THE TRAGEDY OF NEW ORLEANS
August 29, 2006
Congress has approved $122.5 billion for the Gulf Region, a figure incomprehensible in size to anyone but a politician. The real wonder is that anyone is surprised, much less feigning surprise, that things are going poorly, says the Wall Street Journal.
New Orleans' plight is not the result of federal underspending. The post-Katrina spend-fest in Louisiana will be remembered as one of the greatest taxpayer wastes in U.S. history:
- First came the FEMA $2,000 debit-cards fiasco intended to pay for necessities that were used for things like flat-panel TVs and tattoos.
- Then came the purchase of thousands of mobile homes that cost as much as $400,000 per family housed; the $200 million for renting the Carnival Cruise Ship; millions more in payments that went for season football tickets, luxury vacation resorts, even divorce lawyers.
- Federal flood insurance policies surely will encourage many to rebuild in the same flood plains and at the same height as before.

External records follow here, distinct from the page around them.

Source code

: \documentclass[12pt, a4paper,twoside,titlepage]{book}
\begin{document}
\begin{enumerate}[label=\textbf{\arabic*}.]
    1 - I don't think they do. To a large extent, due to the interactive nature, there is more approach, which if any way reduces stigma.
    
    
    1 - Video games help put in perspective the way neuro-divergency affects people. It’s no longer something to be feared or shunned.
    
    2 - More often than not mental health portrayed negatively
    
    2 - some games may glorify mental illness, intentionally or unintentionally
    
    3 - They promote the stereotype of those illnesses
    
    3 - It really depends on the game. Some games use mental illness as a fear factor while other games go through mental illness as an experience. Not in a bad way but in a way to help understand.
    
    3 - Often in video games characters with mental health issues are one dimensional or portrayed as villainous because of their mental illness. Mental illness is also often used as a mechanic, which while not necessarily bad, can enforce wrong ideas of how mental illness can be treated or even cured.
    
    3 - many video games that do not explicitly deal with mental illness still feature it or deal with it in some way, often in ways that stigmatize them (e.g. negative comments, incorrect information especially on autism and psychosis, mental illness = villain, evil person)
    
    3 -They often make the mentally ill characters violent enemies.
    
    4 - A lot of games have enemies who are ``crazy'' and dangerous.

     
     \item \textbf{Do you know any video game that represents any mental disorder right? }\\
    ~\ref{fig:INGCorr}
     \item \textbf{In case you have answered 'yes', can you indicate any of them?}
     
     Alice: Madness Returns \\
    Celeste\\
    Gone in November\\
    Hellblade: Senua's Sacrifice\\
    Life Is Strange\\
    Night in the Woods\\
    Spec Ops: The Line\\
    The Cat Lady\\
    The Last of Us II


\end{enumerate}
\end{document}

However, there has been some notable progress away from the most damaged areas of New Orleans.
- Coastal Mississippi is well on the way to full recovery, thanks in part to the leadership of Governor Haley Barbour.
- The number of building permits in Mississippi is four times higher than in New Orleans.
- The business district in New Orleans and the French Quarter, where flooding was minimal, are nearly back to the normal rhythm of life, but the neighborhoods that were overwhelmed with water remain mostly deserted wrecks, with electricity, hot water and sewage systems spotty at best.